I went with a Huawei E3372h USB modem in PPP mode. I had to flash the stick from router firmware 22.x to Modem firmware 21.x which took me about an hour all together.

There are basically two types of modems supported by FreeBSD in general without special drivers; PPP modems and NDIS modems. I however discovered that modems in NDIS mode are NOT supported by OpnSense (although they are in many other *BSD based distro's).
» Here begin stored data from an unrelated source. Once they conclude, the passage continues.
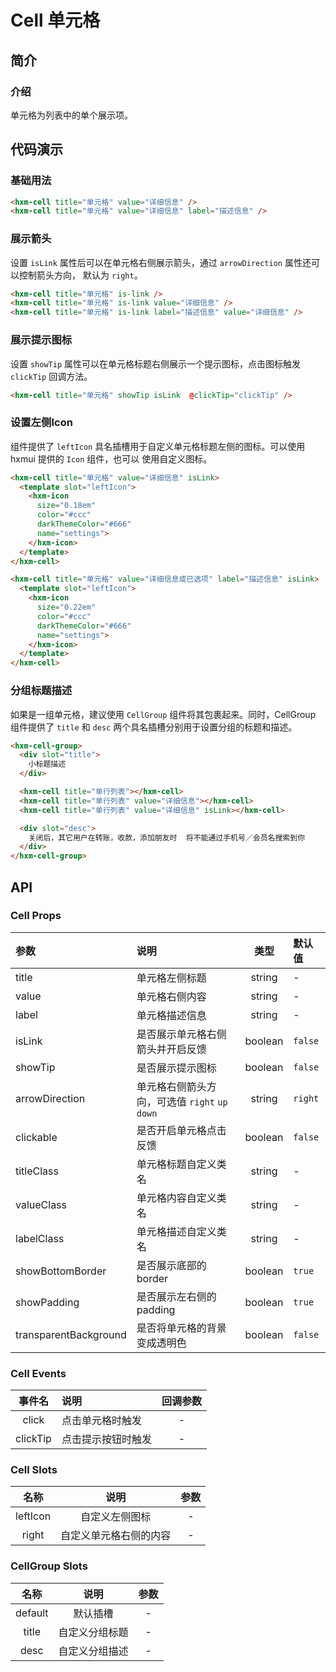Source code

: # Cell 单元格 <Badge text="1.8.0+" />

## 简介

<card>

### 介绍
单元格为列表中的单个展示项。

</card>

## 代码演示

<card>

### 基础用法

```html
<hxm-cell title="单元格" value="详细信息" />
<hxm-cell title="单元格" value="详细信息" label="描述信息" />
```
</card>

<card>

### 展示箭头

设置 `isLink` 属性后可以在单元格右侧展示箭头，通过 `arrowDirection` 属性还可以控制箭头方向，
默认为 `right`。

```html
<hxm-cell title="单元格" is-link />
<hxm-cell title="单元格" is-link value="详细信息" />
<hxm-cell title="单元格" is-link label="描述信息" value="详细信息" />
```
</card>

<card>

### 展示提示图标

设置 `showTip` 属性可以在单元格标题右侧展示一个提示图标，点击图标触发 `clickTip` 回调方法。

```html
<hxm-cell title="单元格" showTip isLink  @clickTip="clickTip" />
```
</card>

<card>

### 设置左侧Icon

组件提供了 `leftIcon` 具名插槽用于自定义单元格标题左侧的图标。可以使用 hxmui 提供的 `Icon` 组件，也可以
使用自定义图标。

```html
<hxm-cell title="单元格" value="详细信息" isLink>
  <template slot="leftIcon">
    <hxm-icon
      size="0.18em"
      color="#ccc"
      darkThemeColor="#666"
      name="settings">
    </hxm-icon>
  </template>
</hxm-cell>

<hxm-cell title="单元格" value="详细信息或已选项" label="描述信息" isLink>
  <template slot="leftIcon">
    <hxm-icon
      size="0.22em"
      color="#ccc"
      darkThemeColor="#666"
      name="settings">
    </hxm-icon>
  </template>
</hxm-cell>
```
</card>

<card>

### 分组标题描述

如果是一组单元格，建议使用 `CellGroup` 组件将其包裹起来。同时，CellGroup 组件提供了 `title` 和 `desc` 
两个具名插槽分别用于设置分组的标题和描述。

```html
<hxm-cell-group>
  <div slot="title">
    小标题描述
  </div>

  <hxm-cell title="单行列表"></hxm-cell>
  <hxm-cell title="单行列表" value="详细信息"></hxm-cell>
  <hxm-cell title="单行列表" value="详细信息" isLink></hxm-cell>

  <div slot="desc">
    关闭后，其它用户在转账，收款，添加朋友时  将不能通过手机号／会员名搜索到你
  </div>
</hxm-cell-group>
```
</card>

## API

<card>

### Cell Props

| 参数 | 说明 | 类型 | 默认值 |
|:---|:---|:---:|:---|
| title | 单元格左侧标题 | string | - |
| value | 单元格右侧内容 | string | - |
| label | 单元格描述信息 | string | - |
| isLink | 是否展示单元格右侧箭头并开启反馈 | boolean | `false` |
| showTip | 是否展示提示图标 | boolean | `false` |
| arrowDirection | 单元格右侧箭头方向，可选值 `right` `up` `down` | string | `right` |
| clickable | 是否开启单元格点击反馈 | boolean | `false` |
| titleClass | 单元格标题自定义类名 | string | - |
| valueClass | 单元格内容自定义类名 | string | - |
| labelClass | 单元格描述自定义类名 | string | - |
| showBottomBorder | 是否展示底部的border | boolean | `true` |
| showPadding | 是否展示左右侧的padding | boolean | `true` |
| transparentBackground | 是否将单元格的背景变成透明色 | boolean | `false` |

</card>

<card>

### Cell Events

| 事件名 | 说明 | 回调参数 |
|:---:|:---|:---:|
| click | 点击单元格时触发 | - |
| clickTip | 点击提示按钮时触发 | - |

</card>

<card>

### Cell Slots

| 名称 | 说明 | 参数 |
|:---:|:---:|:---:|
| leftIcon | 自定义左侧图标 | - |
| right | 自定义单元格右侧的内容 | - |

</card>

<card>

### CellGroup Slots

| 名称 | 说明 | 参数 |
|:---:|:---:|:---:|
| default | 默认插槽 | - |
| title | 自定义分组标题 | - |
| desc | 自定义分组描述 | - |

</card>

<demo />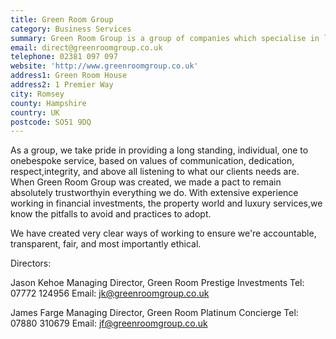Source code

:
 ```yaml
---
title: Green Room Group
category: Business Services
summary: Green Room Group is a group of companies which specialise in luxury lifestyle Concierge and investment management.
email: direct@greenroomgroup.co.uk
telephone: 02381 097 097
website: 'http://www.greenroomgroup.co.uk'
address1: Green Room House
address2: 1 Premier Way
city: Romsey
county: Hampshire
country: UK
postcode: SO51 9DQ
---
```

As a group, we take pride in providing a long standing, individual, one to onebespoke service, based on values of communication, dedication, respect,integrity, and above all listening to what our clients needs are. When Green Room Group was created, we made a pact to remain absolutely trustworthyin everything we do. With extensive experience working in financial investments, the property world and luxury services,we know the pitfalls to avoid and practices to adopt.

We have created very clear ways of working to ensure we're accountable, transparent, fair, and most importantly ethical.

Directors:

Jason Kehoe Managing Director,
Green Room Prestige Investments
Tel: 07772 124956
Email: [jk@greenroomgroup.co.uk](mailto:jk@greenroomgroup.co.uk)

James Farge Managing Director,
Green Room Platinum Concierge
Tel: 07880 310679
Email: [jf@greenroomgroup.co.uk](mailto:jf@greenroomgroup.co.uk)
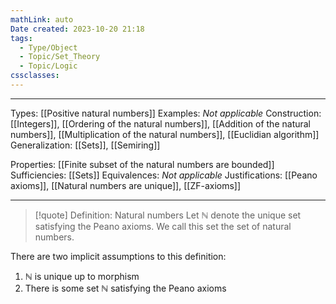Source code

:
 ```yaml
---
mathLink: auto
Date created: 2023-10-20 21:18
tags:
  - Type/Object
  - Topic/Set_Theory
  - Topic/Logic
cssclasses:
---
```


---  

Types: [[Positive natural numbers]]
Examples: _Not applicable_
Construction: [[Integers]], [[Ordering of the natural numbers]], [[Addition of the natural numbers]], [[Multiplication of the natural numbers]], [[Euclidian algorithm]] 
Generalization: [[Sets]], [[Semiring]]

Properties: [[Finite subset of the natural numbers are bounded]]
Sufficiencies: [[Sets]]
Equivalences: _Not applicable_
Justifications: [[Peano axioms]], [[Natural numbers are unique]], [[ZF-axioms]]

---

> [!quote] Definition: Natural numbers
> Let $\mathbb{N}$ denote the unique set satisfying the Peano axioms. We call this set the set of natural numbers.

There are two implicit assumptions to this definition:
1. $\mathbb{N}$ is unique up to morphism
2. There is some set $\mathbb{N}$ satisfying the Peano axioms

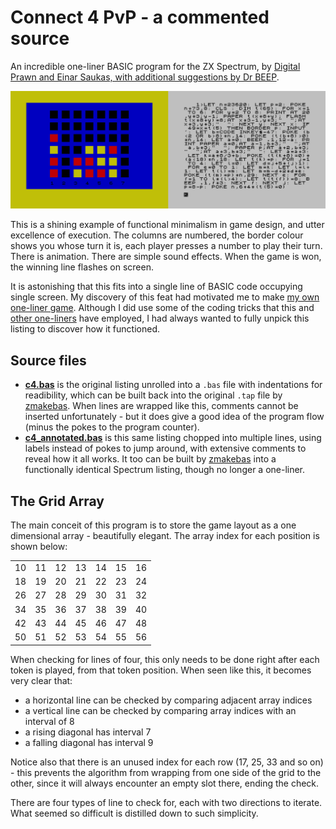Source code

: # Connect 4 PvP - a commented source

An incredible one-liner BASIC program for the ZX Spectrum, by [Digital Prawn and Einar Saukas, with additional suggestions by Dr BEEP](http://reptonix.awardspace.co.uk/sinclair/oneliners/connect4-pvp.htm).

[![Connect 4 PvP Screenshots](images/c4screens.png "Connect 4 PvP Screenshots")](http://reptonix.awardspace.co.uk/sinclair/oneliners/connect4-pvp.htm)

This is a shining example of functional minimalism in game design, and utter excellence of execution.
The columns are numbered, the border colour shows you whose turn it is, each player presses a number to play their turn.
There is animation. There are simple sound effects. When the game is won, the winning line flashes on screen.

It is astonishing that this fits into a single line of BASIC code occupying single screen. My discovery of this feat had motivated me to make [my own one-liner game](https://github.com/patters-syno/line). Although I did use some of the coding tricks that this and [other one-liners](http://reptonix.awardspace.co.uk/sinclair/oneliners/) have employed, I had always wanted to fully unpick this listing to discover how it functioned.

## Source files

- **[c4.bas](https://github.com/patters-syno/connect4/blob/main/c4.bas)** is the original listing unrolled into a ```.bas``` file with indentations for readibility, which can be built back into the original ```.tap``` file by [zmakebas](https://github.com/ohnosec/zmakebas).
When lines are wrapped like this, comments cannot be inserted unfortunately - but it does give a good idea of the program flow (minus the pokes to the program counter).
- **[c4_annotated.bas](https://github.com/patters-syno/connect4/blob/main/c4_annotated.bas)** is this same listing chopped into multiple lines, using labels instead of pokes to jump around, with extensive comments to reveal how it all works.
It too can be built by [zmakebas](https://github.com/ohnosec/zmakebas) into a functionally identical Spectrum listing, though no longer a one-liner.

## The Grid Array

The main conceit of this program is to store the game layout as a one dimensional array - beautifully elegant. The array index for each position is shown below:

|    |    |    |    |    |    |    |
|----|----|----|----|----|----|----|
| 10 | 11 | 12 | 13 | 14 | 15 | 16 |
| 18 | 19 | 20 | 21 | 22 | 23 | 24 |
| 26 | 27 | 28 | 29 | 30 | 31 | 32 |
| 34 | 35 | 36 | 37 | 38 | 39 | 40 |
| 42 | 43 | 44 | 45 | 46 | 47 | 48 |
| 50 | 51 | 52 | 53 | 54 | 55 | 56 |

When checking for lines of four, this only needs to be done right after each token is played, from that token position.
When seen like this, it becomes very clear that:

- a horizontal line can be checked by comparing adjacent array indices
- a vertical line can be checked by comparing array indices with an interval of 8
- a rising diagonal has interval 7
- a falling diagonal has interval 9

Notice also that there is an unused index for each row (17, 25, 33 and so on) - this prevents the algorithm from wrapping from one side of the grid to the other, since it will always encounter an empty slot there, ending the check.

There are four types of line to check for, each with two directions to iterate. What seemed so difficult is distilled down to such simplicity.
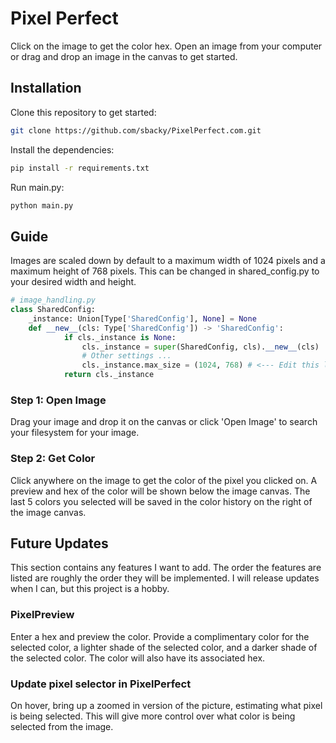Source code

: # Pixel Perfect

Click on the image to get the color hex. Open an image from your computer or drag and drop an image in the canvas to get started.

## Installation

Clone this repository to get started:

```bash
git clone https://github.com/sbacky/PixelPerfect.com.git
```

Install the dependencies:

```bash
pip install -r requirements.txt
```

Run main.py:

```bash
python main.py
```

## Guide

Images are scaled down by default to a maximum width of 1024 pixels and a maximum height of 768 pixels. This can be changed in shared_config.py to your desired width and height.

```python
# image_handling.py
class SharedConfig:
    _instance: Union[Type['SharedConfig'], None] = None
    def __new__(cls: Type['SharedConfig']) -> 'SharedConfig':
            if cls._instance is None:
                cls._instance = super(SharedConfig, cls).__new__(cls)
                # Other settings ...
                cls._instance.max_size = (1024, 768) # <--- Edit this line (width, height)
            return cls._instance
```

### Step 1: Open Image

Drag your image and drop it on the canvas or click 'Open Image' to search your filesystem for your image.

### Step 2: Get Color

Click anywhere on the image to get the color of the pixel you clicked on. A preview and hex of the color will be shown below the image canvas. The last 5 colors you selected will be saved in the color history on the right of the image canvas.

## Future Updates

This section contains any features I want to add. The order the features are listed are roughly the order they will be implemented. I will release updates when I can, but this project is a hobby.

### PixelPreview

Enter a hex and preview the color. Provide a complimentary color for the selected color, a lighter shade of the selected color, and a darker shade of the selected color. The color will also have its associated hex.

### Update pixel selector in PixelPerfect

On hover, bring up a zoomed in version of the picture, estimating what pixel is being selected. This will give more control over what color is being selected from the image.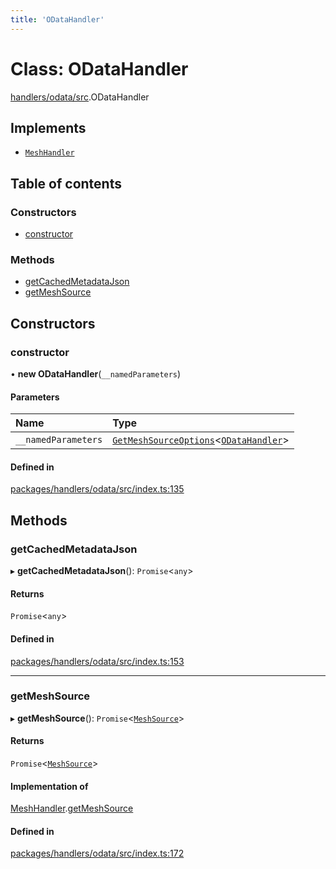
 ```yaml
---
title: 'ODataHandler'
---
```


# Class: ODataHandler

[handlers/odata/src](../modules/handlers_odata_src).ODataHandler

## Implements

- [`MeshHandler`](/docs/api/interfaces/types_src.MeshHandler)

## Table of contents

### Constructors

- [constructor](handlers_odata_src.ODataHandler#constructor)

### Methods

- [getCachedMetadataJson](handlers_odata_src.ODataHandler#getcachedmetadatajson)
- [getMeshSource](handlers_odata_src.ODataHandler#getmeshsource)

## Constructors

### constructor

• **new ODataHandler**(`__namedParameters`)

#### Parameters

| Name | Type |
| :------ | :------ |
| `__namedParameters` | [`GetMeshSourceOptions`](../modules/types_src#getmeshsourceoptions)\<[`ODataHandler`](/docs/api/interfaces/types_src.YamlConfig.ODataHandler)> |

#### Defined in

[packages/handlers/odata/src/index.ts:135](https://github.com/Urigo/graphql-mesh/blob/master/packages/handlers/odata/src/index.ts#L135)

## Methods

### getCachedMetadataJson

▸ **getCachedMetadataJson**(): `Promise`\<`any`>

#### Returns

`Promise`\<`any`>

#### Defined in

[packages/handlers/odata/src/index.ts:153](https://github.com/Urigo/graphql-mesh/blob/master/packages/handlers/odata/src/index.ts#L153)

___

### getMeshSource

▸ **getMeshSource**(): `Promise`\<[`MeshSource`](../modules/types_src#meshsource)>

#### Returns

`Promise`\<[`MeshSource`](../modules/types_src#meshsource)>

#### Implementation of

[MeshHandler](/docs/api/interfaces/types_src.MeshHandler).[getMeshSource](/docs/api/interfaces/types_src.MeshHandler#getmeshsource)

#### Defined in

[packages/handlers/odata/src/index.ts:172](https://github.com/Urigo/graphql-mesh/blob/master/packages/handlers/odata/src/index.ts#L172)
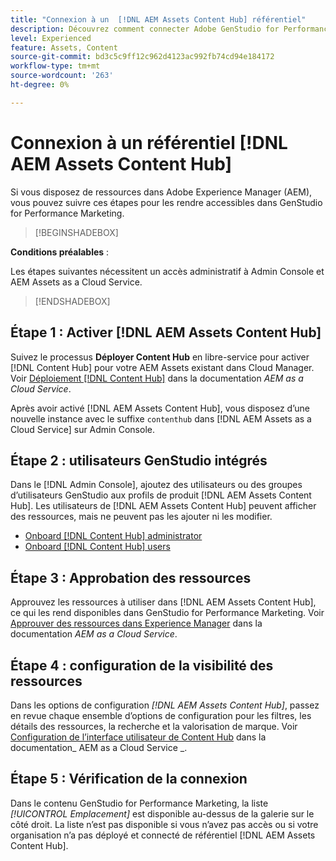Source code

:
 ```yaml
---
title: "Connexion à un  [!DNL AEM Assets Content Hub] référentiel"
description: Découvrez comment connecter Adobe GenStudio for Performance Marketing à un référentiel Adobe Experience Manager (AEM) [!DNL Content Hub] et exploiter le contenu approuvé existant.
level: Experienced
feature: Assets, Content
source-git-commit: bd3c5c9ff12c962d4123ac992fb74cd94e184172
workflow-type: tm+mt
source-wordcount: '263'
ht-degree: 0%

---
```


# Connexion à un référentiel [!DNL AEM Assets Content Hub]

Si vous disposez de ressources dans Adobe Experience Manager (AEM), vous pouvez suivre ces étapes pour les rendre accessibles dans GenStudio for Performance Marketing.

>[!BEGINSHADEBOX]

**Conditions préalables** :

Les étapes suivantes nécessitent un accès administratif à Admin Console et AEM Assets as a Cloud Service.

>[!ENDSHADEBOX]

## Étape 1 : Activer [!DNL AEM Assets Content Hub]

Suivez le processus **Déployer Content Hub** en libre-service pour activer [!DNL Content Hub] pour votre AEM Assets existant dans Cloud Manager. Voir [Déploiement [!DNL Content Hub]](https://experienceleague.adobe.com/fr/docs/experience-manager-cloud-service/content/assets/content-hub/deploy-content-hub) dans la documentation _AEM as a Cloud Service_.

Après avoir activé [!DNL AEM Assets Content Hub], vous disposez d’une nouvelle instance avec le suffixe `contenthub` dans [!DNL AEM Assets as a Cloud Service] sur Admin Console.

## Étape 2 : utilisateurs GenStudio intégrés

Dans le [!DNL Admin Console], ajoutez des utilisateurs ou des groupes d’utilisateurs GenStudio aux profils de produit [!DNL AEM Assets Content Hub]. Les utilisateurs de [!DNL AEM Assets Content Hub] peuvent afficher des ressources, mais ne peuvent pas les ajouter ni les modifier.

- [Onboard [!DNL Content Hub] administrator](https://experienceleague.adobe.com/fr/docs/experience-manager-cloud-service/content/assets/content-hub/deploy-content-hub#onboard-content-hub-administrator)
- [Onboard [!DNL Content Hub] users](https://experienceleague.adobe.com/fr/docs/experience-manager-cloud-service/content/assets/content-hub/deploy-content-hub#onboard-content-hub-users)

## Étape 3 : Approbation des ressources

Approuvez les ressources à utiliser dans [!DNL AEM Assets Content Hub], ce qui les rend disponibles dans GenStudio for Performance Marketing. Voir [Approuver des ressources dans Experience Manager](https://experienceleague.adobe.com/fr/docs/experience-manager-cloud-service/content/assets/dynamicmedia/dynamic-media-open-apis/approve-assets) dans la documentation _AEM as a Cloud Service_.

## Étape 4 : configuration de la visibilité des ressources

Dans les options de configuration _[!DNL AEM Assets Content Hub]_, passez en revue chaque ensemble d’options de configuration pour les filtres, les détails des ressources, la recherche et la valorisation de marque. Voir [Configuration de l’interface utilisateur de Content Hub](https://experienceleague.adobe.com/fr/docs/experience-manager-cloud-service/content/assets/content-hub/configure-content-hub-ui-options) dans la documentation_ AEM as a Cloud Service _.

## Étape 5 : Vérification de la connexion

Dans le contenu GenStudio for Performance Marketing, la liste _[!UICONTROL Emplacement]_ est disponible au-dessus de la galerie sur le côté droit. La liste n’est pas disponible si vous n’avez pas accès ou si votre organisation n’a pas déployé et connecté de référentiel [!DNL AEM Assets Content Hub].
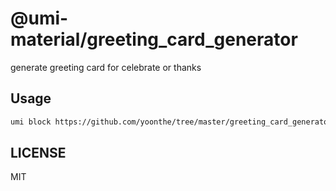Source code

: # @umi-material/greeting_card_generator

generate greeting card for celebrate or thanks

## Usage

```sh
umi block https://github.com/yoonthe/tree/master/greeting_card_generator
```

## LICENSE

MIT
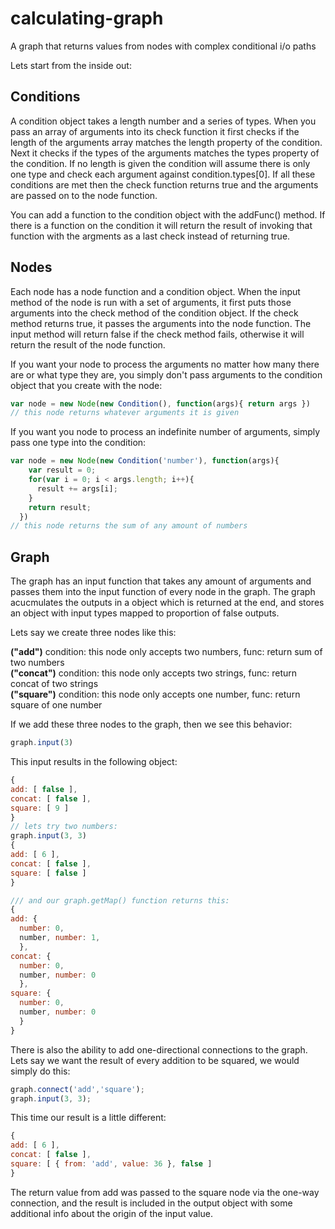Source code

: calculating-graph
=================

A graph that returns values from nodes with complex conditional i/o paths

Lets start from the inside out:

Conditions
----------
A condition object takes a length number and a series of types. When you pass an array of arguments into its check function it first checks if the length of the arguments array matches the length property of the condition. Next it checks if the types of the arguments matches the types property of the condition. If no length is given the condition will assume there is only one type and check each argument against condition.types[0]. If all these conditions are met then the check function returns true and the arguments are passed on to the node function.

You can add a function to the condition object with the addFunc() method. If there is a function on the condition it will return the result of invoking that function with the argments as a last check instead of returning true.

Nodes
-----
Each node has a node function and a condition object. When the input method of the node is run with a set of arguments, it first puts those arguments into the check method of the condition object. If the check method returns true, it passes the arguments into the node function. The input method will return false if the check method fails, otherwise it will return the result of the node function. 

If you want your node to process the arguments no matter how many there are or what type they are, you simply don't pass arguments to the condition object that you create with the node:
```javascript
var node = new Node(new Condition(), function(args){ return args })
// this node returns whatever arguments it is given
```
If you want you node to process an indefinite number of arguments, simply pass one type into the condition:
```javascript
var node = new Node(new Condition('number'), function(args){
    var result = 0;
    for(var i = 0; i < args.length; i++){
      result += args[i];
    }
    return result;
  })
// this node returns the sum of any amount of numbers
```

Graph
-----
The graph has an input function that takes any amount of arguments and passes them into the input function of every node in the graph. The graph acucmulates the outputs in a object which is returned at the end, and stores an object with input types mapped to proportion of false outputs.

Lets say we create three nodes like this:

<strong>("add")</strong> condition: this node only accepts two numbers, func: return sum of two numbers    
<strong>("concat")</strong> condition: this node only accepts two strings, func: return concat of two strings    
<strong>("square")</strong> condition: this node only accepts one number, func: return square of one number

If we add these three nodes to the graph, then we see this behavior:
```javascript
graph.input(3)
```
This input results in the following object:
```javascript
{
add: [ false ],
concat: [ false ],
square: [ 9 ]
}
// lets try two numbers:
graph.input(3, 3)
{
add: [ 6 ],
concat: [ false ],
square: [ false ]
}

/// and our graph.getMap() function returns this:
{
add: {
  number: 0,
  number, number: 1,
  },
concat: {
  number: 0,
  number, number: 0
  },
square: {
  number: 0,
  number, number: 0
  }
}
```
There is also the ability to add one-directional connections to the graph. Lets say we want the result of every addition to be squared, we would simply do this:
```javascript
graph.connect('add','square');
graph.input(3, 3);
```
This time our result is a little different:
```javascript
{
add: [ 6 ],
concat: [ false ],
square: [ { from: 'add', value: 36 }, false ]
}
```
The return value from add was passed to the square node via the one-way connection, and the result is included in the output object with some additional info about the origin of the input value.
I know it does not answer your question, but hopefully it gives you some insights. I manage speeds of 80-90Mbit download and 12Mbit upload over the USB drive in an USB3 slot.

14

Hardware and Performance / Opnsense NDIS support

« on: March 24, 2020, 05:40:49 pm »

Hello,

I've spent configuring my new Opnsense router at home and want to add 4G capabilities to it. I have a Huawei E3372h flashed to stick mode and have it working with PPP. PPP mode however does not attain the maximum 4G speed, and NDIS mode is recommended for this. In PFSense (don't want to swear) or other FreeBSD distributions the stick is recognized with the two ports (NDIS and PPP) and after that the NDIS network card is recognized:

Code: [Select]

Mar 24 16:32:01 pfSense kernel: ugen0.3: <HUAWEIMOBILE HUAWEIMOBILE> at usbus0
Mar 24 16:32:01 pfSense kernel: u3g0 on uhub0
Mar 24 16:32:01 pfSense kernel: u3g0: <HUAWEIMOBILE HUAWEIMOBILE, class 0/0, rev 2.10/1.02, addr 2> on usbus0
Mar 24 16:32:01 pfSense kernel: u3g0: Found 2 ports.
Mar 24 16:32:01 pfSense kernel: cdce0 on uhub0
Mar 24 16:32:01 pfSense kernel: cdce0: <NCM Network Control Model> on usbus0
Mar 24 16:32:01 pfSense kernel: cdce0: faking MAC address
Mar 24 16:32:01 pfSense kernel: ue0: <USB Ethernet> on cdce0
Mar 24 16:32:01 pfSense kernel: ue0: Ethernet address: 2a:d0:7c:ff:7f:00

You can after that initialize it with a single AT string to set the APN:

Code: [Select]

echo 'AT ^ NDISDUP = 1,1, "live.vodafone.com"' > /dev/cuaU0.1
On Opnsense it seems there are no drivers available for the NDIS modem as the initialization looks like this (it detects the two ports, but no NDIS network card loaded):

Code: [Select]

Mar 24 16:56:12 OPNsense kernel: ugen0.3: <HUAWEIMOBILE HUAWEIMOBILE> at usbus0
Mar 24 16:56:12 OPNsense kernel: u3g0 on uhub0
Mar 24 16:56:12 OPNsense kernel: u3g0: <HUAWEIMOBILE HUAWEIMOBILE, class 0/0, rev 2.10/1.02, addr 2> on usbus0
Mar 24 16:56:12 OPNsense kernel: u3g0: Found 2 ports.

Would it be possible to include NDIS drivers in Opnsense as well and allow to set an init string for it in the GUI (even without this last part would be amazing as I can set it using a script or something)?